Я вытащил у него изо рта кляп — пусть подышит — и сказал:
— Руэ! Штиль!
Пленный лежал неподвижно, с закрытыми глазами и только жадно глотал воздух. Через минуту, другую он открыл глаза и попытался сесть. Не смог. Может, я что-нибудь повредил этому недоноску, когда брал его в шалаше. Он глубоко вздохнул и осторожно повернулся на бок.
— Руэ! Руэ! — опять предупредил я. И тут я заметил, что он все время прячет от меня свои глаза. Мы отдыхали уже минут десять, а он еще ни разу не посмотрел в мою сторону. Я немало удивился этому: пленный немец в подобных обстоятельствах обычно ведет себя совсем иначе. Он настолько ошеломлен и напуган, что буквально впивается в тебя глазами.
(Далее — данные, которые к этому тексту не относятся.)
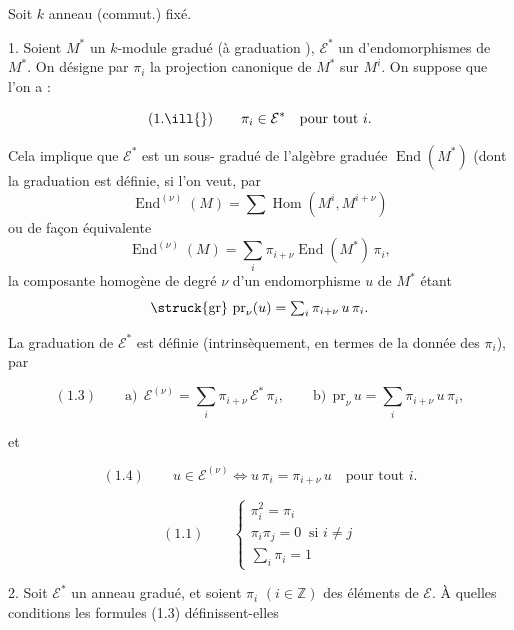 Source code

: 
Soit $k$ anneau (commut.) fixé.

1. Soient  $M^{*}$ un $k$-module gradué (à graduation
\ill{}), $\mathcal{E}^{*}$ un   d'endomorphismes de $M^{*}$. On désigne par $\pi_{i}$ la projection
canonique de $M^{*}$ sur $M^{i}$.  On suppose que l'on a :

\[ (1.\ill{}) \qquad \pi_{i} \in \mathcal{E}^{*} \quad \text{pour tout } i . \]


Cela implique que $\mathcal{E}^{*}$ est un sous-
 gradué de l'algèbre graduée 
$\operatorname{End}(M^{*})$ (dont la graduation est définie, si l'on veut, par
\[ \operatorname{End}^{(\nu)}(M) = \textstyle\sum \operatorname{Hom}(M^{i}, M^{i+\nu}) \]
ou de façon équivalente
\[ \operatorname{End}^{(\nu)}(M) = \textstyle\sum_{i} \pi_{i+\nu} \operatorname{End}(M^{*})\, \pi_{i} , \]
la composante homogène de degré $\nu$ d'un endomorphisme $u$ de $M^{*}$ étant
\[ \struck{\mathrm{gr}}\ \mathrm{pr}_{\nu}(u) = \textstyle\sum_{i} \pi_{i+\nu}\, u\, \pi_{i} . \]

La graduation de $\mathcal{E}^{*}$ est définie (intrinsèquement, en termes de la
donnée des $\pi_{i}$), par

\[ (1.3) \qquad \text{a)}\ \ \mathcal{E}^{(\nu)} = \sum_{i} \pi_{i+\nu}\, \mathcal{E}^{*}\, \pi_{i} , \qquad \text{b)}\ \ \mathrm{pr}_{\nu}\, u = \sum_{i} \pi_{i+\nu}\, u\, \pi_{i} , \]

et

\[ (1.4) \qquad u \in \mathcal{E}^{(\nu)} \iff u\, \pi_{i} = \pi_{i+\nu}\, u \quad \text{pour tout } i . \]


\[ (1.1) \qquad \begin{cases} \pi_{i}^{2} = \pi_{i} \\ \pi_{i} \pi_{j} = 0 \ \text{ si } i \neq j \\ \sum_{i} \pi_{i} = 1 \end{cases} \]

2. Soit $\mathcal{E}^{*}$ un  anneau gradué, et soient
$\pi_{i}$ $(i \in \mathbb{Z})$  des éléments de
$\mathcal{E}$. À quelles conditions les formules (1.3) définissent-elles

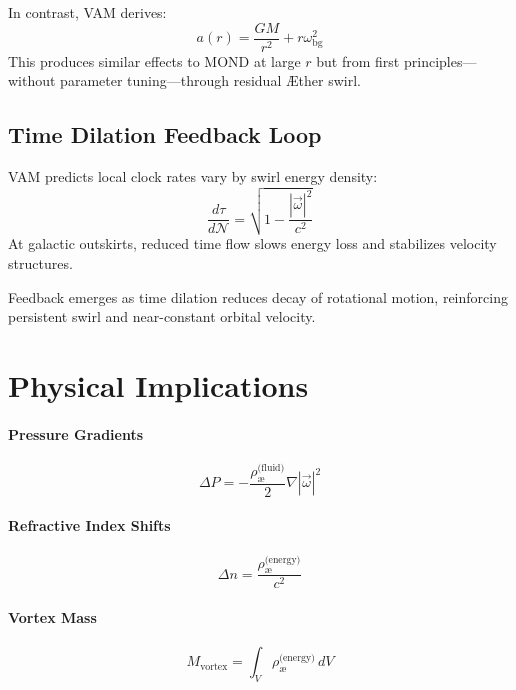 \documentclass[12pt]{article}
\begin{document}
    In contrast, VAM derives:
    \[
        a(r) = \frac{G M}{r^2} + r \omega_{\text{bg}}^2
    \]
    This produces similar effects to MOND at large $r$ but from first principles—without parameter tuning—through residual \AE{}ther swirl.

    \subsection{Time Dilation Feedback Loop}

    VAM predicts local clock rates vary by swirl energy density:
    \[
        \frac{d\tau}{d\mathcal{N}} = \sqrt{1 - \frac{|\vec{\omega}|^2}{c^2}}
    \]
    At galactic outskirts, reduced time flow slows energy loss and stabilizes velocity structures.

    Feedback emerges as time dilation reduces decay of rotational motion, reinforcing persistent swirl and near-constant orbital velocity.

    \section{Physical Implications}

    \paragraph{Pressure Gradients}
    \[
        \Delta P = -\frac{\rho_{\text{\ae}}^{\text{(fluid)}}}{2} \nabla |\vec{\omega}|^2
    \]

    \paragraph{Refractive Index Shifts}
    \[
        \Delta n = \frac{\rho_{\text{\ae}}^{\text{(energy)}}}{c^2}
    \]

    \paragraph{Vortex Mass}
    \[
        M_{\text{vortex}} = \int_V \rho_{\text{\ae}}^{\text{(energy)}} \, dV
    \]
\end{document}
Он напряженно следит за каждым твоим движением, за каждым твоим взглядом, пытаясь прочесть в твоих глазах, что ты с ним собираешься делать. А этот заморыш отвернулся и не хочет смотреть на меня! Разве ему безразлично, какой приговор я ему вынесу — пристукну тут на месте, как пристукнул его товарища, или уведу с собой? Поверить, что у не го такое железное сердце? Хотел бы, да не могу. У него была какая-то совсем беспомощная, тонкая, белая шея, ну знаете, как стебелек одуванчика, точь-в-точь. Человеку с такой шеей нечего нос задирать. И я подумал, что он просто еще не пришел в себя от страха. Да нет, не похоже — лицо у него спокойное.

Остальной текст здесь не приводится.